[Collected data entries]
________________________________________

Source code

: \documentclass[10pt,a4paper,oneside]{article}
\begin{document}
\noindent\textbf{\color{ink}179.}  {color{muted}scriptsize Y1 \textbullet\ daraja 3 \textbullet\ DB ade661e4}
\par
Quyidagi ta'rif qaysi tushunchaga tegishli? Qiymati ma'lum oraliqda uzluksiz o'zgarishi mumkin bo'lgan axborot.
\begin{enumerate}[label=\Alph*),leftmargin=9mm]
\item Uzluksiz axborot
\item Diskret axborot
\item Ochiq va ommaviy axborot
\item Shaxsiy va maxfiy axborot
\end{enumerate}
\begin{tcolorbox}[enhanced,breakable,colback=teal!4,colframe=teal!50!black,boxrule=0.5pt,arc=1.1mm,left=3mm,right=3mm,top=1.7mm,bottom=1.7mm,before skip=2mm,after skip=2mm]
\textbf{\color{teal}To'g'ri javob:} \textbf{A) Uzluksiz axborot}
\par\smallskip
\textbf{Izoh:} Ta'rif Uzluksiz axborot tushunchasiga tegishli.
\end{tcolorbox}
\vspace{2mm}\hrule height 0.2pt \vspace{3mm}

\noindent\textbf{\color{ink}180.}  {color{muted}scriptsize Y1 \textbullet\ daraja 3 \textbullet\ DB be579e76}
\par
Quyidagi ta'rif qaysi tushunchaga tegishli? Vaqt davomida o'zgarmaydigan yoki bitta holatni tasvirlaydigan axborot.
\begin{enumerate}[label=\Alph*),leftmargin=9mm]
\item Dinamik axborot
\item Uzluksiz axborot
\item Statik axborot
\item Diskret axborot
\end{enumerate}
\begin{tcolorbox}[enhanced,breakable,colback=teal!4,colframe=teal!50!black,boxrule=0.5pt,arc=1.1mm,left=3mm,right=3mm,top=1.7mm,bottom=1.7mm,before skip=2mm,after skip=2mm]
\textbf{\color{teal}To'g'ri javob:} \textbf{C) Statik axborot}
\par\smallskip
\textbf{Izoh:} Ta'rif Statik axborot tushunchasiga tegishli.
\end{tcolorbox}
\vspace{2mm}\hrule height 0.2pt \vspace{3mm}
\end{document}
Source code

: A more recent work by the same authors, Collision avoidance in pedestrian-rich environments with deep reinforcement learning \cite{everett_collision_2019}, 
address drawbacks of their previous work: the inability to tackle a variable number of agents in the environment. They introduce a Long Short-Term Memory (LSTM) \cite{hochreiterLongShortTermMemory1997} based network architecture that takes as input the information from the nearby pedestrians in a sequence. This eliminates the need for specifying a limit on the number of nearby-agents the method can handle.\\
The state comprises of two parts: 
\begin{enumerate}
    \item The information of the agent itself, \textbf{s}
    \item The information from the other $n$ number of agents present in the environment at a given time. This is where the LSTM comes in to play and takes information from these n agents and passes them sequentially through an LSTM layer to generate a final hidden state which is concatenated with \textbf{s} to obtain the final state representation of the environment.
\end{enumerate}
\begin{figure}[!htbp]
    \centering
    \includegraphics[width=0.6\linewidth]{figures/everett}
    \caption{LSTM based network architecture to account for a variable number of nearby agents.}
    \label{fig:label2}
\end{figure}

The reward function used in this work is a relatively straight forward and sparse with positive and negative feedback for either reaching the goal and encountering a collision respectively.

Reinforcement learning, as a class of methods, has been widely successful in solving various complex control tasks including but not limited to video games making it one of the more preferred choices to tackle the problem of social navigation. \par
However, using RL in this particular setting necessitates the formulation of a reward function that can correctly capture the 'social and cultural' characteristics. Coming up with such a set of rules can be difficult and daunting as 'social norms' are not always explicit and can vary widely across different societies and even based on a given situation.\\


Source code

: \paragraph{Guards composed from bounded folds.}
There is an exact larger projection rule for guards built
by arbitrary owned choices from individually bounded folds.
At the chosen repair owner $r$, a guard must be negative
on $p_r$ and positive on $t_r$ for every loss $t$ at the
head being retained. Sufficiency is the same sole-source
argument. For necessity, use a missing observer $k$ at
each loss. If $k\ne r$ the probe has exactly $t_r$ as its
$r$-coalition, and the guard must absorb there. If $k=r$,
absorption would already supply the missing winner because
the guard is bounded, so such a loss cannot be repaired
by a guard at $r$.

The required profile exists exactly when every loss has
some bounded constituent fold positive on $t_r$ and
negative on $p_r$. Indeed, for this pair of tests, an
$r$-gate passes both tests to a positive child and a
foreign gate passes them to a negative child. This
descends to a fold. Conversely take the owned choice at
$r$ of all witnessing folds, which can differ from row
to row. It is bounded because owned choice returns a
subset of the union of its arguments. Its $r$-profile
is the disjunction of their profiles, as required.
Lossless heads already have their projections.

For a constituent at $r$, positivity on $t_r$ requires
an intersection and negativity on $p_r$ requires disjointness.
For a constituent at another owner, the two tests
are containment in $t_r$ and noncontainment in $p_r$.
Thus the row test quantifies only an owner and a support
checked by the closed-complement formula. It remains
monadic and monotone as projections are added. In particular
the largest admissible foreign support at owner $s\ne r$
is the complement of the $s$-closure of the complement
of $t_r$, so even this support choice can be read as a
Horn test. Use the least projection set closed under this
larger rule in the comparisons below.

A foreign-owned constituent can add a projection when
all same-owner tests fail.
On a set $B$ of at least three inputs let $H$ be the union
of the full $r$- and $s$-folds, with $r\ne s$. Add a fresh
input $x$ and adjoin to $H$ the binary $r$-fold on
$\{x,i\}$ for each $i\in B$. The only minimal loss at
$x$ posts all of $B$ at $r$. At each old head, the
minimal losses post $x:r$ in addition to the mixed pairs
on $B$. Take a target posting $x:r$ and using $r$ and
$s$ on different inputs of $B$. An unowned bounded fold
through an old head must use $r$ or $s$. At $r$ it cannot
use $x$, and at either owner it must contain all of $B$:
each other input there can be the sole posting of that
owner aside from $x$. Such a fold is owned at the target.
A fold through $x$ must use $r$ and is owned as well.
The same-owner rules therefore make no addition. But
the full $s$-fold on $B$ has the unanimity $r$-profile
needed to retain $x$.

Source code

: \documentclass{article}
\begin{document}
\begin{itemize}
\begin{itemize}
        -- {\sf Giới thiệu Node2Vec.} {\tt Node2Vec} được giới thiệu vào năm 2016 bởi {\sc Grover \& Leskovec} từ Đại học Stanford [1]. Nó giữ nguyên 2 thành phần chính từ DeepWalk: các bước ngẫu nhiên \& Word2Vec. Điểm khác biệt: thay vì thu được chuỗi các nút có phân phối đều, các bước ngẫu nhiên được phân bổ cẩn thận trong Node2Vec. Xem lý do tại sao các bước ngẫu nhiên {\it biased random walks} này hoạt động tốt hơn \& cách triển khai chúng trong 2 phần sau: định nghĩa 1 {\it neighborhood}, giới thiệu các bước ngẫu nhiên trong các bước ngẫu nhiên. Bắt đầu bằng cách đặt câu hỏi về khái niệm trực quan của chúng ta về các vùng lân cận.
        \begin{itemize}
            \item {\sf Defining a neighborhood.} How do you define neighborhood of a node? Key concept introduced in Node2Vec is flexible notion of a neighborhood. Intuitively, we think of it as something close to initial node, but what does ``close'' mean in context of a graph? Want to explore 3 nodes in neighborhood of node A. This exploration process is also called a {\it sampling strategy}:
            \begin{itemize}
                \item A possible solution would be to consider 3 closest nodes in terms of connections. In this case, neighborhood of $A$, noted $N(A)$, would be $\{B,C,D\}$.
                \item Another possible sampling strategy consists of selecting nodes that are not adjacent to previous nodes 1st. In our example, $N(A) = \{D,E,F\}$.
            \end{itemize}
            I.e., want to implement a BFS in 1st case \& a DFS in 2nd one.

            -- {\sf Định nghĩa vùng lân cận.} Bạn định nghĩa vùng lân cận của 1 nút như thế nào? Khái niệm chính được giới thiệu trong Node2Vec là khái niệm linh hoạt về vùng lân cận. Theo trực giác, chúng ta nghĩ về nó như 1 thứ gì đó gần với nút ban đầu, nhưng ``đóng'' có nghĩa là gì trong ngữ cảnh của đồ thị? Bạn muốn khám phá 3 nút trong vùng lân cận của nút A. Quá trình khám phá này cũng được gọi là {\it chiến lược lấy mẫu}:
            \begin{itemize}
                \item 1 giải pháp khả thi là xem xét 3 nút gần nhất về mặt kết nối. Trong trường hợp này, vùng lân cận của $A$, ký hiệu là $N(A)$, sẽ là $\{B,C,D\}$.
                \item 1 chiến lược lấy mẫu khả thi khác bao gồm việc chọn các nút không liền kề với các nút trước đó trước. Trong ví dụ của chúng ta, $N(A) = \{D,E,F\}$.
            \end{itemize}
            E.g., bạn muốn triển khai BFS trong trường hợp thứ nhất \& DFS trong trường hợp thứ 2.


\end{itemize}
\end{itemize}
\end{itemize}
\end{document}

________________________________________

In the entries above, count each line that holds "bounded". Give the total and nothing else.

ANSWER FOR THIS EXERCISE => 6